__Task description__. Every record, apart from its pictures, should be repeated exactly.

====== The input

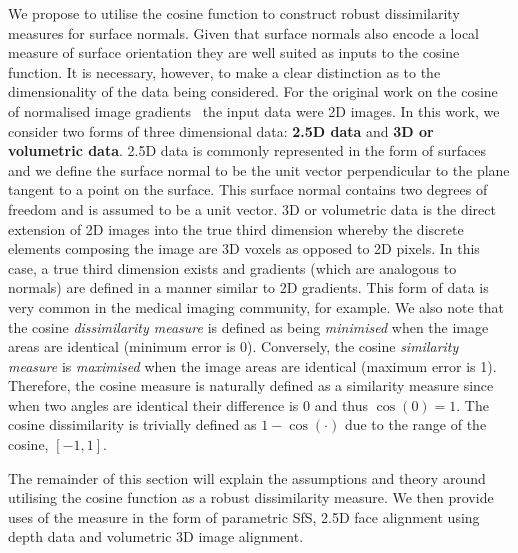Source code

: We propose to utilise the cosine function to construct robust dissimilarity
measures for surface normals. Given that surface normals also encode a local
measure of surface orientation they are well suited as inputs to the cosine
function. It is necessary, however, to make a clear distinction as to the
dimensionality of the data being considered. For the original work
on the cosine of normalised image gradients~\cite{tzimiropoulos2012subspace}
the input data were 2D images. In this work, we consider two forms of three
dimensional data: \textbf{2.5D data} and \textbf{3D or volumetric data}.
2.5D data is commonly represented in the form of surfaces and we define
the surface normal to be the unit vector perpendicular to the plane
tangent to a point on the surface. This surface normal contains
two degrees of freedom and is assumed to be a unit vector. 3D or volumetric
data is the direct extension of 2D images into the true third dimension
whereby the discrete elements composing the image are 3D voxels as opposed to
2D pixels. In this case, a true third dimension exists and gradients (which
are analogous to normals) are defined in a manner similar to 2D gradients. This
form of data is very common in the medical imaging community, for example.
We also note that the cosine \textit{dissimilarity measure} is defined as being
\textit{minimised} when the image areas are identical (minimum error is 0). 
Conversely, the cosine \textit{similarity measure} is \textit{maximised} when 
the image  areas are identical (maximum error is 1). Therefore, the 
cosine measure is naturally defined as a similarity measure since when
two angles are identical their difference is 0 and thus $\cos(0) = 1$. The
cosine dissimilarity is trivially defined as $1 - \cos(\cdot)$ due to the range
of the cosine, $[-1, 1]$.

The remainder of this section will explain the assumptions and theory around
utilising the cosine function as a robust dissimilarity measure. We then
provide uses of the measure in the form of parametric SfS, 2.5D face
alignment using depth data and volumetric 3D image alignment.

============

__Output__.
Source code

: We propose to utilise the cosine function to construct robust dissimilarity
measures for surface normals. Given that surface normals also encode a local
measure of surface orientation they are well suited as inputs to the cosine
function. It is necessary, however, to make a clear distinction as to the
dimensionality of the data being considered. For the original work
on the cosine of normalised image gradients~\cite{tzimiropoulos2012subspace}
the input data were 2D images. In this work, we consider two forms of three
dimensional data: \textbf{2.5D data} and \textbf{3D or volumetric data}.
2.5D data is commonly represented in the form of surfaces and we define
the surface normal to be the unit vector perpendicular to the plane
tangent to a point on the surface. This surface normal contains
two degrees of freedom and is assumed to be a unit vector. 3D or volumetric
data is the direct extension of 2D images into the true third dimension
whereby the discrete elements composing the image are 3D voxels as opposed to
2D pixels. In this case, a true third dimension exists and gradients (which
are analogous to normals) are defined in a manner similar to 2D gradients. This
form of data is very common in the medical imaging community, for example.
We also note that the cosine \textit{dissimilarity measure} is defined as being
\textit{minimised} when the image areas are identical (minimum error is 0). 
Conversely, the cosine \textit{similarity measure} is \textit{maximised} when 
the image  areas are identical (maximum error is 1). Therefore, the 
cosine measure is naturally defined as a similarity measure since when
two angles are identical their difference is 0 and thus $\cos(0) = 1$. The
cosine dissimilarity is trivially defined as $1 - \cos(\cdot)$ due to the range
of the cosine, $[-1, 1]$.

The remainder of this section will explain the assumptions and theory around
utilising the cosine function as a robust dissimilarity measure. We then
provide uses of the measure in the form of parametric SfS, 2.5D face
alignment using depth data and volumetric 3D image alignment.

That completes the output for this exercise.